Cardiac Rehabilitation improves muscle strength and physical function in patients with heart failure

A. Dmitrieva (Ennepetal)1, R. Garbsch (Witten)2, M. Teschler (Ennepetal)1, B. Schmitz (Ennepetal)1, M. Frank (Ennepetal)1
1Klinik Königsfeld Zentrum für Rehabilitation Ennepetal, Deutschland; 2Universität Witten/Herdecke Fakultät für Gesundheit Witten, Deutschland

Introduction: Patients with coronary artery disease (CAD) and chronic heart failure (HF) exhibit impaired musculoskeletal function and exercise capacity, as well as a reduced quality of life, leading to increased morbidity and mortality. In HF, metabolic impairment and a decline in mitochondrial function affect both the heart and peripheral muscles, contributing to exercise intolerance. This study investigated the effects of cardiac rehabilitation (CR) on improvements in physical function, as well as muscle strength in CAD patients with HF (CAD+HF) and without HF (CAD).  

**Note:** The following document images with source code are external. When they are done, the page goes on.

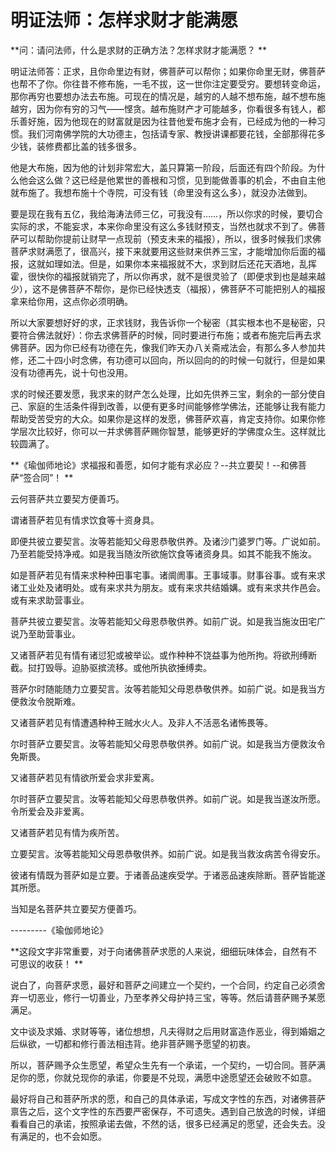 # 明证法师：怎样求财才能满愿



**问：请问法师，什么是求财的正确方法？怎样求财才能满愿？**

明证法师答：正求，且你命里边有财，佛菩萨可以帮你；如果你命里无财，佛菩萨也帮不了你。你往昔不修布施，一毛不拔，这一世你注定要受穷。要想转变命运，那你再穷也要想办法去布施。可现在的情况是，越穷的人越不想布施，越不想布施越穷，因为你有穷的习气——悭贪。越布施财产才可能越多，你看很多有钱人，都乐善好施，因为他现在的财富就是因为往昔他爱布施才会有，已经成为他的一种习惯。我们河南佛学院的大功德主，包括请专家、教授讲课都要花钱，全部那得花多少钱，装修费都比盖的钱多很多。

他是大布施，因为他的计划非常宏大，盖只算第一阶段，后面还有四个阶段。为什么他会这么做？这已经是他累世的善根和习惯，见到能做善事的机会，不由自主他就布施了。我想布施十个寺院，可没有钱（命里没有这么多），就没办法做到。

要是现在我有五亿，我给海涛法师三亿，可我没有……，所以你求的时候，要切合实际的求，不能妄求，本来你命里没有这么多钱财预支，当然也就求不到了。佛菩萨可以帮助你提前让财早一点现前（预支未来的福报），所以，很多时候我们求佛菩萨求财满愿了，很高兴，接下来就要用这些财来供养三宝，才能增加你后面的福报，这就如理如法。但是，如果你本来福报就不大，求到财后还花天酒地，乱挥霍，很快你的福报就销完了，所以你再求，就不是很灵验了（即便求到也是越来越少），这不是佛菩萨不帮你，是你已经快透支（福报），佛菩萨不可能把别人的福报拿来给你用，这点你必须明确。

所以大家要想好好的求，正求钱财，我告诉你一个秘密（其实根本也不是秘密，只要符合佛法就好）：你去求佛菩萨的时候，同时要进行布施；或者布施完后再去求佛菩萨。因为你已经有功德在先，像我们昨天办八关斋戒法会，有那么多人参加共修，还二十四小时念佛，有功德可以回向，所以回向的的时候一句就行，但是如果没有功德再先，说十句也没用。

求的时候还要发愿，我求来的财产怎么处理，比如先供养三宝，剩余的一部分使自己、家庭的生活条件得到改善，以便有更多时间能够修学佛法，还能够让我有能力帮助受苦受穷的大众。如果你是这样的发愿，佛菩萨欢喜，肯定支持你。如果你修学层次比较好，你可以一并求佛菩萨赐你智慧，能够更好的学佛度众生。这样就比较圆满了。 

 

**《瑜伽师地论》求福报和善愿，如何才能有求必应？--共立要契！--和佛菩萨“签合同”！**

云何菩萨共立要契方便善巧。 

谓诸菩萨若见有情求饮食等十资身具。 

即便共彼立要契言。汝等若能知父母恩恭敬供养。及诸沙门婆罗门等。广说如前。乃至若能受持净戒。如是我当随汝所欲施饮食等诸资身具。如其不能我不施汝。 

如是菩萨若见有情来求种种田事宅事。诸阛阓事。王事域事。财事谷事。或有来求诸工业处及诸明处。或有来求共为朋友。或有来求共结婚媾。或有来求共作邑会。或有来求助营事业。 

菩萨共彼立要契言。汝等若能知父母恩恭敬供养。如前广说。如是我当施汝田宅广说乃至助营事业。 

又诸菩萨若见有情有诸愆犯或被举讼。或作种种不饶益事为他所拘。将欲刑缚断截。挝打毁辱。迫胁驱摈流移。或他所执欲捶缚卖。 

菩萨尔时随能随力立要契言。汝等若能知父母恩恭敬供养。如前广说。如是我当方便救汝令脱斯难。 

又诸菩萨若见有情遭遇种种王贼水火人。及非人不活恶名诸怖畏等。 

尔时菩萨立要契言。汝等若能知父母恩恭敬供养。如前广说。如是我当方便救汝令免斯畏。 

又诸菩萨若见有情欲所爱会求非爱离。 

尔时菩萨立要契言。汝等若能知父母恩恭敬供养。如前广说。如是我当遂汝所愿。令所爱会及非爱离。 

又诸菩萨若见有情为疾所苦。 

立要契言。汝等若能知父母恩恭敬供养。如前广说。如是我当救汝病苦令得安乐。 

彼诸有情既为菩萨如是立要。于诸善品速疾受学。于诸恶品速疾除断。菩萨皆能遂其所愿。 

当知是名菩萨共立要契方便善巧。

---------《瑜伽师地论》



**这段文字非常重要，对于向诸佛菩萨求愿的人来说，细细玩味体会，自然有不可思议的收获！ **

说白了，向菩萨求愿，最好和菩萨之间建立一个契约，一个合同，约定自己必须舍弃一切恶业，修行一切善业，乃至孝养父母护持三宝，等等。然后请菩萨赐予某愿满足。 

文中谈及求婚、求财等等，诸位想想，凡夫得财之后用财富造作恶业，得到婚姻之后纵欲，一切都和修行善法相违背。绝非菩萨赐予愿望的初衷。 

所以，菩萨赐予众生愿望，希望众生先有一个承诺，一个契约，一切合同。菩萨满足你的愿，你就兑现你的承诺，你要是不兑现，满愿中途愿望还会破败不如意。 

最好将自己和菩萨所求的愿，和自己的具体承诺，写成文字性的东西，对诸佛菩萨禀告之后，这个文字性的东西要严密保存，不可遗失。遇到自己放逸的时候，详细看看自己的承诺，按照承诺去做，不然的话，很多已经满足的愿望，还会失去。没有满足的，也不会如愿。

Methods: A total of 118 CAD+HF (21% female; 56.3±7.2 years; BMI 29.9±5.3 kg/m2) and 370 CAD patients (23% female; 55.5±7.1 years; BMI 30.1±4.8 kg/m2) participated in a structured 3–4-week CR program after myocardial infarction and/or percutaneous transluminal coronary angioplasty and/or coronary artery bypass graft. In CAD+HF patients, 59% presented with slightly reduced left ventricular ejection fraction (41-50%), 36% with moderately reduced LVEF (31-40%) and 5% (<30%) with severely reduced LVEF. Physical function and muscle strength were assessed at admission and discharge using a test battery including isometric strength tests of the legs, trunk, arms and hands, as well as the 30-second chair rise test and the 6-minute walking test (6MWT). Body composition was assessed using bioelectrical impedance analysis. Guideline-based CR consisted of physical training, including individualized resistance training three times per week, daily cycle ergometer training adjusted to baseline ergometer workload, walking, aqua fitness (only for LVEF >30%), outdoor activities and relaxation techniques.

Results: CAD+HF and CAD patients were referred to CR with functional capacity in terms of chair rise test (CAD+HF, 12.8±3.4 repetitions; CAD, 13.1±3.5 repetitions; p=0.316) and 6-MWT performance (CAD+HF, 516.9±80.1 m; CAD, 541.7±92.8 m; p=0.013). During rehabilitation, CAD+HF and CAD patients showed comparable improvements in functional performance, demonstrated by the chair rise test (CAD+HF, +2.7±2.6 repetitions; CAD, +3.2±2.7 repetitions; p=0.102) and 6MWT (CAD+HF, +57.5±56.2 m; CAD, +51.3±49.5 m; p=0.308). In addition, CR led to significant improvements in muscular strength of the legs, arms and trunk (all p≤0.01), resulting in a combined strength increase of 243.8±442.0 N in CAD+HF patients and 265.1±359.2 N in CAD patients, with no significant difference between both groups (p=0.663). Of note, handgrip strength increased significantly in CAD patients only (p<0.001). Both groups exhibited comparable changes in body composition (all p≥0.260).

Conclusion: Patients suffering from CAD and HF demonstrated significant and clinically relevant improvements in physical performance and muscular strength during CR, with comparable benefits to CAD patients without HF. These changes were independent of age, sex and impairment of LVEF and suggest that guideline-based CR may effectively improve the metabolic impairment in CAD+HF patients.